[Opening LISTED ENTRIES section]

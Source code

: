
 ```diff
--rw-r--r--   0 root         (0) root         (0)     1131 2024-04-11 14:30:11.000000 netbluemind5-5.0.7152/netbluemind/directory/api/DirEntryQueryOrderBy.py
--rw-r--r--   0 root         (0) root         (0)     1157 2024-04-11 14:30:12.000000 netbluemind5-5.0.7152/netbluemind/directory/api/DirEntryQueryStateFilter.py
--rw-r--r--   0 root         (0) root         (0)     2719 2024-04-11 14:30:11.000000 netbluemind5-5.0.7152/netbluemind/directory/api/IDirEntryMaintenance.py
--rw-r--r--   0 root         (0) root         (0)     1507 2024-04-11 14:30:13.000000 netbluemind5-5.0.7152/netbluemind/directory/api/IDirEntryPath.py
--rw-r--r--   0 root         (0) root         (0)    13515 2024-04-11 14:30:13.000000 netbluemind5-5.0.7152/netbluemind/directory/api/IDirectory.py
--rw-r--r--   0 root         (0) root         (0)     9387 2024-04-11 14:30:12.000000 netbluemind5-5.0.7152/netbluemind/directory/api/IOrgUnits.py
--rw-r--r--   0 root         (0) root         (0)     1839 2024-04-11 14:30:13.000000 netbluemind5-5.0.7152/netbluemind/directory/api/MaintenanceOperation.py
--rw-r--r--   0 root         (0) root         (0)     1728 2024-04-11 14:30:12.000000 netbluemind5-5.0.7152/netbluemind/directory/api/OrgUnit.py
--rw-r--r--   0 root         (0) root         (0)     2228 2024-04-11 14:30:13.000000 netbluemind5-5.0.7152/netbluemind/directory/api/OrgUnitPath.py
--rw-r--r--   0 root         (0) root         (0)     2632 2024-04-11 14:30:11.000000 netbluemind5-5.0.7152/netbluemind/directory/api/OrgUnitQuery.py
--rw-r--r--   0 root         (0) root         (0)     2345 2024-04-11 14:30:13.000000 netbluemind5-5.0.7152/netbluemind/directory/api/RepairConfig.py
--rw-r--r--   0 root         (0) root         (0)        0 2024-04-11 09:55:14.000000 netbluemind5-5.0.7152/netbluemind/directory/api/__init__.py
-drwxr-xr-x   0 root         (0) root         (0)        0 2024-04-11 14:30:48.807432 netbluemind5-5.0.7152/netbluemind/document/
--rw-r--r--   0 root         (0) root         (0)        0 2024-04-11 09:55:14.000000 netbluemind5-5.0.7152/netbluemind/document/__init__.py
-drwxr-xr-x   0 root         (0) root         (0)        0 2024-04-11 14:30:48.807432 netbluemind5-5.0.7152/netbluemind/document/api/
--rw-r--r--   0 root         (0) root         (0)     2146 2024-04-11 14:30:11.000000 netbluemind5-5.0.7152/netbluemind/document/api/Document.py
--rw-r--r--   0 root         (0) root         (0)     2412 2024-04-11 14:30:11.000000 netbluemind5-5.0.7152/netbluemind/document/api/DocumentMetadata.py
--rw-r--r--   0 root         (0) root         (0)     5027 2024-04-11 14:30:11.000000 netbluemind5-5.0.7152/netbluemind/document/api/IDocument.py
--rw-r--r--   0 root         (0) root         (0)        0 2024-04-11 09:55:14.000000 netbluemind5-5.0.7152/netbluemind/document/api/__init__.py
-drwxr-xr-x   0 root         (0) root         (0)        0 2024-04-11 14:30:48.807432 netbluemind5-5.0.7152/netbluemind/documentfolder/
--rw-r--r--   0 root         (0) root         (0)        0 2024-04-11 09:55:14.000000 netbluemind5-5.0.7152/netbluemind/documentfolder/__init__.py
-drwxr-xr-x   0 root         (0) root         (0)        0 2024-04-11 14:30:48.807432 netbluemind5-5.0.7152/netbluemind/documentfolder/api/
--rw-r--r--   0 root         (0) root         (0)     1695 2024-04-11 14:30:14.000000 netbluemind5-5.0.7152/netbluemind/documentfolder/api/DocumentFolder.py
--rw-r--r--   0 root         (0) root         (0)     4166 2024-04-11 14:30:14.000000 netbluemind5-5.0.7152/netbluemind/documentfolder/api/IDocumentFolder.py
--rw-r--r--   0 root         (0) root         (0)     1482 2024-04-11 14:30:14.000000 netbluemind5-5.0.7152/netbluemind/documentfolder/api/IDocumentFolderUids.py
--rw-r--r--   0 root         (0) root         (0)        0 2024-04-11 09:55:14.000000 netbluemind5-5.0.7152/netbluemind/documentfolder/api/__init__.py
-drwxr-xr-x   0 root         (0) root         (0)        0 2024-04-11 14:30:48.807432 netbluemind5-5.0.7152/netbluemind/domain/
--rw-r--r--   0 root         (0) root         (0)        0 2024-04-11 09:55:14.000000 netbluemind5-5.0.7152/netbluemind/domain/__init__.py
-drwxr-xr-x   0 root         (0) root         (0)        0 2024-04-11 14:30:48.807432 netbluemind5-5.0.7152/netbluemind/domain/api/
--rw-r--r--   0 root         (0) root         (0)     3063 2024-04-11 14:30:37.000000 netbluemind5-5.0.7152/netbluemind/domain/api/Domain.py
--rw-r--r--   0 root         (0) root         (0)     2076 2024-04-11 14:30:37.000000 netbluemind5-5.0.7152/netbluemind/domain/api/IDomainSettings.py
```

[Closing LISTED ENTRIES section]

Your answer should consist of copies of the lines above that include the string "drwxr".

-drwxr-xr-x   0 root         (0) root         (0)        0 2024-04-11 14:30:48.807432 netbluemind5-5.0.7152/netbluemind/document/
-drwxr-xr-x   0 root         (0) root         (0)        0 2024-04-11 14:30:48.807432 netbluemind5-5.0.7152/netbluemind/document/api/
-drwxr-xr-x   0 root         (0) root         (0)        0 2024-04-11 14:30:48.807432 netbluemind5-5.0.7152/netbluemind/documentfolder/
-drwxr-xr-x   0 root         (0) root         (0)        0 2024-04-11 14:30:48.807432 netbluemind5-5.0.7152/netbluemind/documentfolder/api/
-drwxr-xr-x   0 root         (0) root         (0)        0 2024-04-11 14:30:48.807432 netbluemind5-5.0.7152/netbluemind/domain/
-drwxr-xr-x   0 root         (0) root         (0)        0 2024-04-11 14:30:48.807432 netbluemind5-5.0.7152/netbluemind/domain/api/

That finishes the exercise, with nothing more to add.